First steps with Apache Spark on K8s (part #3): GCP Spark Operator and auto scaling
All you will read here is personal opinion or lack of knowledge :) Please feel free to contact me for fixing incorrect parts.
In previous blogposts I have described how to setup environment for Kubernetes and how to auto scale Standalone Spark. In this post let’s have a look on GCP Spark Operator. Join my journey with K8s and Spark! Operator versions shown below:
Installation is pretty simple, just use helm. I’m not providing namespace as using default one:
#1.helm repo add spark-operator https://googlecloudplatform.github.io/spark-on-k8s-operatorhelm install gcp-spark-operator spark-operator/spark-operator
Double check if deployment was successful:
#2.kubectl get deployments
kubectl get po
To understand how horizontal auto scaling works in GCP Spark Operator I will use several scripts:
#3.git clone https://github.com/domasjautakis/spark-operator-gcp
As the first step service account, cluster role binding and then operator should be created:
#4.kubectl apply -f spark-operator-gcp/1.rbac.yaml
kubectl apply -f spark-operator-gcp/2.spark-app-gcpoperator.yaml
Horizontal auto scaling
Check example application:
#5.more spark-operator-gcp/3.spark-app-gcpoperator-scaled.yaml
What is the difference between provided example and this small dummy app?
The dynamicAllocation block is added in specification, which describes preferences of scaling. This block actually describes horizontal auto scaling parameters. In this case it’s set from 2 to 10 executors as required.
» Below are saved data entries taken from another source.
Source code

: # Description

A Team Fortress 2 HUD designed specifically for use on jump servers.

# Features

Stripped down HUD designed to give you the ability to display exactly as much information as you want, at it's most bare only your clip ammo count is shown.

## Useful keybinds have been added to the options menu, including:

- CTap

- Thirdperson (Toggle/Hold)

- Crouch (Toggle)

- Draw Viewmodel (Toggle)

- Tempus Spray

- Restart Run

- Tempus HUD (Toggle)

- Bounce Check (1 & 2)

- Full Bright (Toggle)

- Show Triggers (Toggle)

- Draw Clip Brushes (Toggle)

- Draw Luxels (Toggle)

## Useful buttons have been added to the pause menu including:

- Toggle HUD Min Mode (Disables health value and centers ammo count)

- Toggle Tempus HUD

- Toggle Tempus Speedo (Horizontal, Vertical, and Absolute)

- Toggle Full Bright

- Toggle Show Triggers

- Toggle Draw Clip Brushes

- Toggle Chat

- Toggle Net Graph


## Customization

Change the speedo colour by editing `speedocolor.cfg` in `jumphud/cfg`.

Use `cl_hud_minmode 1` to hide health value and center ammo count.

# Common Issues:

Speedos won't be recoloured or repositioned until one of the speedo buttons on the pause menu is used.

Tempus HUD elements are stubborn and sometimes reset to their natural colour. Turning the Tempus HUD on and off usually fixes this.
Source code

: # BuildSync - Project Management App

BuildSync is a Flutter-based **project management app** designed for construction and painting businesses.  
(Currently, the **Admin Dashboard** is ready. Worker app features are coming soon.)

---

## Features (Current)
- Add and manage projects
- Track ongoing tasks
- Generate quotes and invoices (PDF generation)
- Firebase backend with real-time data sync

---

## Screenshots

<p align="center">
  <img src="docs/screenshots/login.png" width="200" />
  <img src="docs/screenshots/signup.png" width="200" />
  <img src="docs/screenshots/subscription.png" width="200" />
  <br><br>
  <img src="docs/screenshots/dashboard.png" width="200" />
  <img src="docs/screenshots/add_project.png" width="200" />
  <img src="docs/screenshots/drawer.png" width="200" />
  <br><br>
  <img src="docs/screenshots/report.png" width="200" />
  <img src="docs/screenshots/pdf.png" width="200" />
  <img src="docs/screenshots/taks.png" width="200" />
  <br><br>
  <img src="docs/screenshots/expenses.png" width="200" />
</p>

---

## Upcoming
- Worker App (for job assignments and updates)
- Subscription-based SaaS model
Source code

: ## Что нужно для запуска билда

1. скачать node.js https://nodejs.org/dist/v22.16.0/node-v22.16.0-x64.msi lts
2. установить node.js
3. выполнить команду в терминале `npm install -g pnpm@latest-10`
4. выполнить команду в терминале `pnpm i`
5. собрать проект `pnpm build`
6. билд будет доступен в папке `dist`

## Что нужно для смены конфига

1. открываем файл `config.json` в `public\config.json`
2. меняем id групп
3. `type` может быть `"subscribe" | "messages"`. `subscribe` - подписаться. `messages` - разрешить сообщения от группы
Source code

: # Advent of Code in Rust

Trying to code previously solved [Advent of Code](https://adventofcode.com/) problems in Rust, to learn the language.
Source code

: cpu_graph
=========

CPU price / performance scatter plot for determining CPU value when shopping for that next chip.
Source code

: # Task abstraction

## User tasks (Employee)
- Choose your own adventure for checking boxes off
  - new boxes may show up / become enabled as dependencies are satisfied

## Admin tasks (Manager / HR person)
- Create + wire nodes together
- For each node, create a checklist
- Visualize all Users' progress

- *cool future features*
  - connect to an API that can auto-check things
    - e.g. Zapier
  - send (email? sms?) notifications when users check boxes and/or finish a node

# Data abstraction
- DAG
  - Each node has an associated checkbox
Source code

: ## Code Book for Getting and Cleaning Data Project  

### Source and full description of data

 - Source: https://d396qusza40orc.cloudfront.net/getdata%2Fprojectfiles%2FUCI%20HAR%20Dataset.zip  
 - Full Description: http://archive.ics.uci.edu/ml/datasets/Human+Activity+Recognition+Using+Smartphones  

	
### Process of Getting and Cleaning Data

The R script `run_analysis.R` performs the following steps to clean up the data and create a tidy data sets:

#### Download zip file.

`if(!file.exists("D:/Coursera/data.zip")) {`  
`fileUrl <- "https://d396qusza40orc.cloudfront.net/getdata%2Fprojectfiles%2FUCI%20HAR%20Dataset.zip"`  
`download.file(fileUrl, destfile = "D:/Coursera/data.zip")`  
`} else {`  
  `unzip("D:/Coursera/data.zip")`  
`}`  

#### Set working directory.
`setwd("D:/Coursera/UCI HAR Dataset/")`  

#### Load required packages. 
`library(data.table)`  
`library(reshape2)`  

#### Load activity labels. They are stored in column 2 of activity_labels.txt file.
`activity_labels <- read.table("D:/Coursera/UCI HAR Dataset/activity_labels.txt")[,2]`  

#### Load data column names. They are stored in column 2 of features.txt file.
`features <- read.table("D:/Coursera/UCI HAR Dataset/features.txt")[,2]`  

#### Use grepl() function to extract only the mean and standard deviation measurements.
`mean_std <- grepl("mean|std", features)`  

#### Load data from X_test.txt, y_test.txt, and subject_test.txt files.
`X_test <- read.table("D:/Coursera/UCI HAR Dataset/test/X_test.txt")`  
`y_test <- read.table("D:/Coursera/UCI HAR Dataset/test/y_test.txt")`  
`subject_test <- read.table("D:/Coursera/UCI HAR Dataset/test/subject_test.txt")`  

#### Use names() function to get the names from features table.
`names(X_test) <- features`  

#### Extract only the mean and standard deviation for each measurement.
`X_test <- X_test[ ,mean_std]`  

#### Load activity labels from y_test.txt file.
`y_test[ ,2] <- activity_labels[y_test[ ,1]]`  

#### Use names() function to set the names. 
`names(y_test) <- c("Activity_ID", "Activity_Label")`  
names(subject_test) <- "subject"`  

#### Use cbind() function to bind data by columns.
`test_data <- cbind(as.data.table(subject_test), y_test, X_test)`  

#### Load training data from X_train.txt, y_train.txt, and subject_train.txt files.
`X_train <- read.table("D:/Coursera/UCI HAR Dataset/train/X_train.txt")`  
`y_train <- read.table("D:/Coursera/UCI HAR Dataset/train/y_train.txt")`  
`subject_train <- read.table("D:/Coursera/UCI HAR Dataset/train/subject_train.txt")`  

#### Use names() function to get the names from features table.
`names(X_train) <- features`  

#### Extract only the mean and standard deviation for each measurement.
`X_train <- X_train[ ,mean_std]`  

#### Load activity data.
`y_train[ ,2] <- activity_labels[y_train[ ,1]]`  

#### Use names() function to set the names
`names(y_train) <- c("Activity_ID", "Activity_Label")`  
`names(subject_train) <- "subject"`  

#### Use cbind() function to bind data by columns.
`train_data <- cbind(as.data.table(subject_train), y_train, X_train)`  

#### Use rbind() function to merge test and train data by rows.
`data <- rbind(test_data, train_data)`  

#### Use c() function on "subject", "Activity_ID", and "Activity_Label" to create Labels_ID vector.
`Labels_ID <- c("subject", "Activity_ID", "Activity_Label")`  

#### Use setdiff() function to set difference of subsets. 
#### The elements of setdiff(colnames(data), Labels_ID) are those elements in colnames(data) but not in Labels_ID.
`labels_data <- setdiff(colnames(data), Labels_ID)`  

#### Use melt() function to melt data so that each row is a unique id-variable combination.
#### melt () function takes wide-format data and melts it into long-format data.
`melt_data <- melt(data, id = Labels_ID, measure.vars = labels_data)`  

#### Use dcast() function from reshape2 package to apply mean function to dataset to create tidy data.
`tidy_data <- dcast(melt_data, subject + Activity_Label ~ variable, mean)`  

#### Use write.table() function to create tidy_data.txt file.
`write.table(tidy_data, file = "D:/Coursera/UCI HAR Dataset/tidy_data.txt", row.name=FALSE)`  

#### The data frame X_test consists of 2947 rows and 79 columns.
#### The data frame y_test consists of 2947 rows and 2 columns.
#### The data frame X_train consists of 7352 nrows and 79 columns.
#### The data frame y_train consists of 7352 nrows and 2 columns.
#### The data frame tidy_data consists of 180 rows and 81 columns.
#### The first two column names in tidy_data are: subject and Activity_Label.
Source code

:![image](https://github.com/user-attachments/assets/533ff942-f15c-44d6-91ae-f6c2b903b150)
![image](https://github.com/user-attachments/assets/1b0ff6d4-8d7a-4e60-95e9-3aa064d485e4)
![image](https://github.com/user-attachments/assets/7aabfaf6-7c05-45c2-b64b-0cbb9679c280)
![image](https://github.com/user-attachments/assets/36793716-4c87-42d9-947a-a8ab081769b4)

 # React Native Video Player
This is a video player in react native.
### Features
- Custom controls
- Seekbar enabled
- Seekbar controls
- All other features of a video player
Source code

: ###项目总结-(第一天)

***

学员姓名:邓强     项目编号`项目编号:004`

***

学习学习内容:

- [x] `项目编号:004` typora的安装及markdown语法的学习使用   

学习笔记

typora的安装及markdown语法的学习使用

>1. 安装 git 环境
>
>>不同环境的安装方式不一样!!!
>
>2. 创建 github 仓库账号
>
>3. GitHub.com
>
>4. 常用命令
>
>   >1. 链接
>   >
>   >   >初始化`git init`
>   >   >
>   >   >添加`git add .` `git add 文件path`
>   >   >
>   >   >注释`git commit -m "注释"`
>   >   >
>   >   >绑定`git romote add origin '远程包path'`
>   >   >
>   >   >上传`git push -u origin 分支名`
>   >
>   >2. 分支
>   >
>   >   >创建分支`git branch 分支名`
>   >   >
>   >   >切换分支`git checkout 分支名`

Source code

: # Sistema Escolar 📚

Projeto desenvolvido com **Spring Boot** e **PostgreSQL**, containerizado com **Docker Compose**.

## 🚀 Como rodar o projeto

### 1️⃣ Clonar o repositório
Also arguments block is added which is used for input parameters. 10 — is relatively small random sample input parameter for this app, so it will scale, but not to the maximum replicas.
Most probably the best tool which grafically represents PODs scaling is Minikube dashboard, but in my case I will use simple console:
#6.kubectl apply -f spark-operator-gcp/3.spark-app-gcpoperator-scaled.yaml
kubectl get po
Next app is totally the same, just with input argument set to 100000 which gives a bit more load :)
#7.kubectl apply -f spark-operator-gcp/4.spark-app-gcpoperator-scaled.yaml
kubectl get po
Vertical auto scaling
There is no such term as vertical auto scaling in K8s world, but my understanding and personal opinion is that POD can scale inside itself with provided resource and resource limits. Probably that might be possible only with operators:
I haven’t found option to set “vertical” scaling in executor POD — something like cores/coresLimit and memory/memoryLimit. Some similar configuration items exists, but actually they represents different functionality.
Conclusion: horizontal auto scaling of Spark workers with GCP Spark operator is pretty obvious and simple. There were not HPA object type created during scaling — so that is a bit strange. Overall it’s great user experience, as it has decent documentation and wide community. Personally — love it!